相続人に財産を相続させたい場合は、「~を相続させる」、相続人以外に譲りたい場合は「~を遺贈する」と記載しましょう。
特定の財産について記載する場合は2「2財産の把握・調査」で調べた事項も記載します。財産目録がある場合は例えば「別紙1の財産」などと書くことで財産の記載を省略することができます。
遺言書に記載しない財産についても、「その他の財産は○○○○に相続させる」などと記載することで、帰属を明らかにしておきましょう。

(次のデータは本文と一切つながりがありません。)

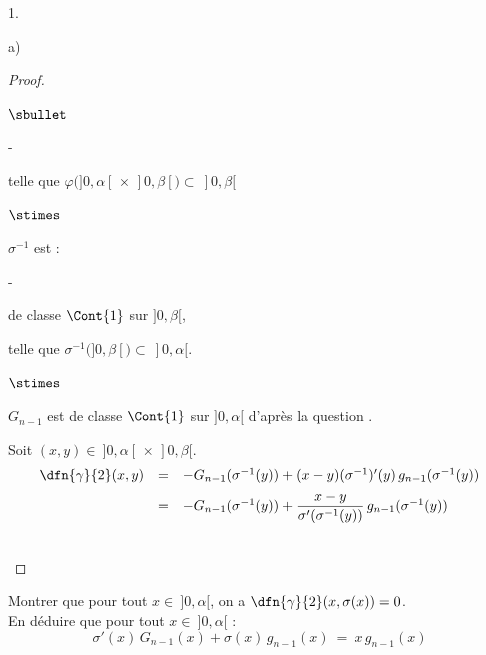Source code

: \documentclass[11pt]{article}%
\begin{document}
\begin{noliste}{1.}
\begin{noliste}{a)}
\begin{proof}
\begin{noliste}{$\sbullet$}
\begin{liste}{-}
	    \item telle que $\varphi(]0,\alpha[ \, \times \, ]0, 
	    \beta[) \subset \ ]0,\beta[$
	  \end{liste}
	\begin{noliste}{$\stimes$}
	  \item $\sigma^{-1}$ est :~\\[-.6cm]
	\end{noliste}
	  \begin{liste}{-}
	    \item de classe $\Cont{1}$ sur $]0,\beta[$,
	    \item telle que $\sigma^{-1}(]0,\beta[) \subset \ 
	    ]0,\alpha[$.
	  \end{liste}
	\begin{noliste}{$\stimes$}
	  \item $G_{n-1}$ est de classe $\Cont{1}$ sur $]0,\alpha[$
	  d'après la question .
	\end{noliste}
      \end{noliste}
      \conc{La fonction $\gamma$ est de classe $\Cont{1}$ sur $]0,
      \alpha[ \, \times \, ]0,\beta[$ en tant que produit de 
      fonctions \\[.1cm]
      de classe $\Cont{1}$ sur $]0,\alpha[ \, \times \,
      ]0,\beta[$.}
      
      Soit $(x,y) \in \ ]0,\alpha[ \, \times \, ]0,\beta[$.
      \[
       \begin{array}{rcl}
        \dfn{\gamma}{2}(x,y) & = & - G_{n-1}(\sigma^{-1}(y)) +
        (x-y) (\sigma^{-1})'(y) \, g_{n-1}(\sigma^{-1}(y))
        \\[.2cm]
        & = & - G_{n-1}(\sigma^{-1}(y)) + \dfrac{x-y}{\sigma'(\sigma^{-1}
        (y))} \, g_{n-1}(\sigma^{-1}(y))
       \end{array}
      \]
      \conc{$\forall (x,y) \in \ ]0,\alpha[ \, \times \, ]0,\beta[$,
      $\dfn{\gamma}{2}(x,y) \ = \ - G_{n-1}(\sigma^{-1}(y)) + 
      \dfrac{x-y}{\sigma'(\sigma^{-1}
      (y))} \, g_{n-1}(\sigma^{-1}(y))$}
      
      ~\\[-1.4cm]
    \end{proof}

    \item Montrer que pour tout $x \in \ ]0, \alpha[$, on a 
    $\dfn{\gamma}{2}(x, \sigma(x))=0$.\\
    En déduire que pour tout $x \in \ ]0, \alpha[$ : 
    \[
      \sigma'(x) \, G_{n-1}(x) + \sigma(x) \, g_{n-1}(x) \ = \
      x \, g_{n-1}(x)
    \]
    

\end{noliste}
\end{noliste}
\end{document}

その他遺言書でできることや遺言活用例については、前回の記事で解説していますのでよろしければご覧ください。
遺留分に注意
遺留分は配偶者や子や親に最低限保証された遺産の取得分です。遺留分の額は法定相続分の2分の1で、親などの直系尊属だけが相続人になる場合のみ3分の1です。代襲相続の場合や親がおらず、祖父母が相続人になる場合には孫や祖父母にも遺留分があります。なので子がいるのに妻に全てを相続させるといった、遺留分を侵害する内容の遺言を作成すると相続争いが発生するリスクが高まります。
5付言事項
家族へのメッセージや遺言の意図などの遺言事項ではないですが、伝えたいことがあれば記載しましょう。
6必要事項
さいごに日付(吉日など抽象的なものは不可)、住所、氏名(本名)を記載し、押印します。印鑑は実印を推奨。複数枚にわたる場合はページ数の記載を忘れないようにしましょう。保管制度を利用しない場合は封筒に入れて封をしておきます。利用する場合は封やホチキスをせずに、保管しておきます。
7 訂正
遺言書の誤字などの訂正は可能ですが、訂正の様式(民法968条3項)違反があると無効になるおそれがあるので、書き直すことをおすすめします。財産目録を作成することで、書き直しの際の負担を軽減できます。
6 保管の手続
遺言が完成したら、保管制度を取り扱っている法務局に遺言保管の予約を取りましょう。住所地、本籍地、所有する不動産の所在地のいずれかを管轄する法務局に申請することができます。
手続には遺言書、保管申請書、本籍地と戸籍の筆頭者記載の住民票、運転免許証やマイナンバー等の顔写真付きの身分証明書、遺言書に使用した印鑑が必要です。申請書は以下の法務省のHPからダウンロードできます。
06 申請書/届出書/請求書等 /https://www.moj.go.jp/MINJI/06.html
さいごに
さいごまで見ていただきありがとうございました。本記事を参考にすれば、自筆証書遺言を書くことができると思います。内容について不安がある場合は弁護士、司法書士、行政書士などに相談することも検討してみましょう。次回はより確実な遺言である公正証書遺言について解説します。